**What you are asked to do**
Each entry must be duplicated precisely, with nothing left out.

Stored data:

= = = = = = =

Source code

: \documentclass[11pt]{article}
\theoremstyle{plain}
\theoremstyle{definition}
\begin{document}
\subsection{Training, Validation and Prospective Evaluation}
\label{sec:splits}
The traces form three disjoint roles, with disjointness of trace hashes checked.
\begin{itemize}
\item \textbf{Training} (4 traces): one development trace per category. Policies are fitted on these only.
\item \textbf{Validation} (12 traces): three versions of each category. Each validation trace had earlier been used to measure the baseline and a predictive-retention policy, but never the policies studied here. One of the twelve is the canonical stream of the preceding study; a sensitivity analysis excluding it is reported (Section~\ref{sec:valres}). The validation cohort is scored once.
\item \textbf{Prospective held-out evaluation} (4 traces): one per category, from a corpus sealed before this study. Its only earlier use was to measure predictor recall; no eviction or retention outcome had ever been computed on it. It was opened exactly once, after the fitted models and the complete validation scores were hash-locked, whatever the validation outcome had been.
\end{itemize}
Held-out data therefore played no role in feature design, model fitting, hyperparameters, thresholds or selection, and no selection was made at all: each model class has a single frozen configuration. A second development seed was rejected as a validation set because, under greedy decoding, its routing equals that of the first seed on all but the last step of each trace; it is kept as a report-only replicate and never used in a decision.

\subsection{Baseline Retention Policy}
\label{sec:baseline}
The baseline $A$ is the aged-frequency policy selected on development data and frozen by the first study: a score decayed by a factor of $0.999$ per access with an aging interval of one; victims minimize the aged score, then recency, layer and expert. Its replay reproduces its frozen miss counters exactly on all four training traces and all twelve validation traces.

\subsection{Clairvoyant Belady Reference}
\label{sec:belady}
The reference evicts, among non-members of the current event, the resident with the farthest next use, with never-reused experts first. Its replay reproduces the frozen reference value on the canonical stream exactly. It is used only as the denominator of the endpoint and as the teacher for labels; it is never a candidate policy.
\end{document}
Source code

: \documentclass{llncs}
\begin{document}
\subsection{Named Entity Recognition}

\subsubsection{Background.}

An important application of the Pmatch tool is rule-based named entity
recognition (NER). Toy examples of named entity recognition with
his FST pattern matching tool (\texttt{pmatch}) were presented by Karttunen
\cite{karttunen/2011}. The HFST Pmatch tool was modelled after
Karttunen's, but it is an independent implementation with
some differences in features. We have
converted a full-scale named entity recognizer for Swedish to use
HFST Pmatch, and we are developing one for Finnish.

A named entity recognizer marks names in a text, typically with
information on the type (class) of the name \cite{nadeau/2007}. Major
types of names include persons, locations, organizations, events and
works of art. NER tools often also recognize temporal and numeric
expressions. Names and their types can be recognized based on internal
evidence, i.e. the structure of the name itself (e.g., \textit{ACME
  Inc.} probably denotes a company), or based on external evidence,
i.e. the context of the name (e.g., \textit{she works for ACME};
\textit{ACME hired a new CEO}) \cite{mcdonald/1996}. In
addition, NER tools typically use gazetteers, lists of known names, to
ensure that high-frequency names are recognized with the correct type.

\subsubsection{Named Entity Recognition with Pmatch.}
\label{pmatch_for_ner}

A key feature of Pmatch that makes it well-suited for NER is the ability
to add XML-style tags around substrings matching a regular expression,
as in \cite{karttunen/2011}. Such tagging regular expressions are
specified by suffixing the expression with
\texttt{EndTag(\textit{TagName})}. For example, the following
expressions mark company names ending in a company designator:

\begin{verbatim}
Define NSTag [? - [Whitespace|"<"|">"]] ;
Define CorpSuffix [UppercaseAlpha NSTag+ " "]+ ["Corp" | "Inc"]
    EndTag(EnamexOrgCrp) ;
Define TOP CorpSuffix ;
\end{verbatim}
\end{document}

= = = = = = =

**Completed task**
Source code

: \documentclass[11pt]{article}
\theoremstyle{plain}
\theoremstyle{definition}
\begin{document}
\subsection{Training, Validation and Prospective Evaluation}
\label{sec:splits}
The traces form three disjoint roles, with disjointness of trace hashes checked.
\begin{itemize}
\item \textbf{Training} (4 traces): one development trace per category. Policies are fitted on these only.
\item \textbf{Validation} (12 traces): three versions of each category. Each validation trace had earlier been used to measure the baseline and a predictive-retention policy, but never the policies studied here. One of the twelve is the canonical stream of the preceding study; a sensitivity analysis excluding it is reported (Section~\ref{sec:valres}). The validation cohort is scored once.
\item \textbf{Prospective held-out evaluation} (4 traces): one per category, from a corpus sealed before this study. Its only earlier use was to measure predictor recall; no eviction or retention outcome had ever been computed on it. It was opened exactly once, after the fitted models and the complete validation scores were hash-locked, whatever the validation outcome had been.
\end{itemize}
Held-out data therefore played no role in feature design, model fitting, hyperparameters, thresholds or selection, and no selection was made at all: each model class has a single frozen configuration. A second development seed was rejected as a validation set because, under greedy decoding, its routing equals that of the first seed on all but the last step of each trace; it is kept as a report-only replicate and never used in a decision.

\subsection{Baseline Retention Policy}
\label{sec:baseline}
The baseline $A$ is the aged-frequency policy selected on development data and frozen by the first study: a score decayed by a factor of $0.999$ per access with an aging interval of one; victims minimize the aged score, then recency, layer and expert. Its replay reproduces its frozen miss counters exactly on all four training traces and all twelve validation traces.

\subsection{Clairvoyant Belady Reference}
\label{sec:belady}
The reference evicts, among non-members of the current event, the resident with the farthest next use, with never-reused experts first. Its replay reproduces the frozen reference value on the canonical stream exactly. It is used only as the denominator of the endpoint and as the teacher for labels; it is never a candidate policy.
\end{document}
Source code

: \documentclass{llncs}
\begin{document}
\subsection{Named Entity Recognition}

\subsubsection{Background.}

An important application of the Pmatch tool is rule-based named entity
recognition (NER). Toy examples of named entity recognition with
his FST pattern matching tool (\texttt{pmatch}) were presented by Karttunen
\cite{karttunen/2011}. The HFST Pmatch tool was modelled after
Karttunen's, but it is an independent implementation with
some differences in features. We have
converted a full-scale named entity recognizer for Swedish to use
HFST Pmatch, and we are developing one for Finnish.

A named entity recognizer marks names in a text, typically with
information on the type (class) of the name \cite{nadeau/2007}. Major
types of names include persons, locations, organizations, events and
works of art. NER tools often also recognize temporal and numeric
expressions. Names and their types can be recognized based on internal
evidence, i.e. the structure of the name itself (e.g., \textit{ACME
  Inc.} probably denotes a company), or based on external evidence,
i.e. the context of the name (e.g., \textit{she works for ACME};
\textit{ACME hired a new CEO}) \cite{mcdonald/1996}. In
addition, NER tools typically use gazetteers, lists of known names, to
ensure that high-frequency names are recognized with the correct type.

\subsubsection{Named Entity Recognition with Pmatch.}
\label{pmatch_for_ner}

A key feature of Pmatch that makes it well-suited for NER is the ability
to add XML-style tags around substrings matching a regular expression,
as in \cite{karttunen/2011}. Such tagging regular expressions are
specified by suffixing the expression with
\texttt{EndTag(\textit{TagName})}. For example, the following
expressions mark company names ending in a company designator:

\begin{verbatim}
Define NSTag [? - [Whitespace|"<"|">"]] ;
Define CorpSuffix [UppercaseAlpha NSTag+ " "]+ ["Corp" | "Inc"]
    EndTag(EnamexOrgCrp) ;
Define TOP CorpSuffix ;
\end{verbatim}
\end{document}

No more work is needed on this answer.